Exercise materials:

********

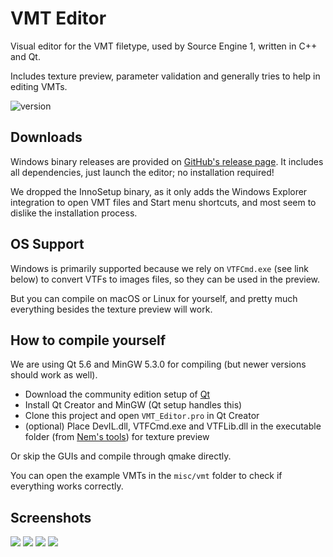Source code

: # VMT Editor

Visual editor for the VMT filetype, used by Source Engine 1, written in C++ and Qt.

Includes texture preview, parameter validation and generally tries to help in editing VMTs.

![version](https://img.shields.io/badge/version-1.3.1-blue.svg)

## Downloads

Windows binary releases are provided on [GitHub's release page](https://github.com/Gira-X/VMT-Editor/releases).
It includes all dependencies, just launch the editor; no installation required!

We dropped the InnoSetup binary, as it only adds the Windows Explorer integration to open VMT files and Start menu shortcuts, and most seem to dislike the installation process.

## OS Support

Windows is primarily supported because we rely on `VTFCmd.exe` (see link below) to convert VTFs to images files, so they can be used in the preview.

But you can compile on macOS or Linux for yourself, and pretty much everything besides the texture preview will work.

## How to compile yourself

We are using Qt 5.6 and MinGW 5.3.0 for compiling (but newer versions should work as well).

- Download the community edition setup of [Qt](https://www.qt.io/)
- Install Qt Creator and MinGW (Qt setup handles this)
- Clone this project and open `VMT_Editor.pro` in Qt Creator
- (optional) Place DevIL.dll, VTFCmd.exe and VTFLib.dll in the executable folder (from [Nem's tools](http://nemesis.thewavelength.net/index.php?c=177)) for texture preview

Or skip the GUIs and compile through qmake directly.

You can open the example VMTs in the `misc/vmt` folder to check if everything works correctly.

## Screenshots

![](https://github.com/Gira-X/VMT-Editor/raw/master/screenshots/1.png)
![](https://github.com/Gira-X/VMT-Editor/raw/master/screenshots/2.png)
![](https://github.com/Gira-X/VMT-Editor/raw/master/screenshots/3.png)
![](https://github.com/Gira-X/VMT-Editor/raw/master/screenshots/4.png)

********

Work item:
Nothing but the lines from the one with "# VMT Editor" through the last line of the data should appear; print them exactly.

Exercise response:
: # VMT Editor

Visual editor for the VMT filetype, used by Source Engine 1, written in C++ and Qt.

Includes texture preview, parameter validation and generally tries to help in editing VMTs.

![version](https://img.shields.io/badge/version-1.3.1-blue.svg)

## Downloads

Windows binary releases are provided on [GitHub's release page](https://github.com/Gira-X/VMT-Editor/releases).
It includes all dependencies, just launch the editor; no installation required!

We dropped the InnoSetup binary, as it only adds the Windows Explorer integration to open VMT files and Start menu shortcuts, and most seem to dislike the installation process.

## OS Support

Windows is primarily supported because we rely on `VTFCmd.exe` (see link below) to convert VTFs to images files, so they can be used in the preview.

But you can compile on macOS or Linux for yourself, and pretty much everything besides the texture preview will work.

## How to compile yourself

We are using Qt 5.6 and MinGW 5.3.0 for compiling (but newer versions should work as well).

- Download the community edition setup of [Qt](https://www.qt.io/)
- Install Qt Creator and MinGW (Qt setup handles this)
- Clone this project and open `VMT_Editor.pro` in Qt Creator
- (optional) Place DevIL.dll, VTFCmd.exe and VTFLib.dll in the executable folder (from [Nem's tools](http://nemesis.thewavelength.net/index.php?c=177)) for texture preview

Or skip the GUIs and compile through qmake directly.

You can open the example VMTs in the `misc/vmt` folder to check if everything works correctly.

## Screenshots

![](https://github.com/Gira-X/VMT-Editor/raw/master/screenshots/1.png)
![](https://github.com/Gira-X/VMT-Editor/raw/master/screenshots/2.png)
![](https://github.com/Gira-X/VMT-Editor/raw/master/screenshots/3.png)
![](https://github.com/Gira-X/VMT-Editor/raw/master/screenshots/4.png)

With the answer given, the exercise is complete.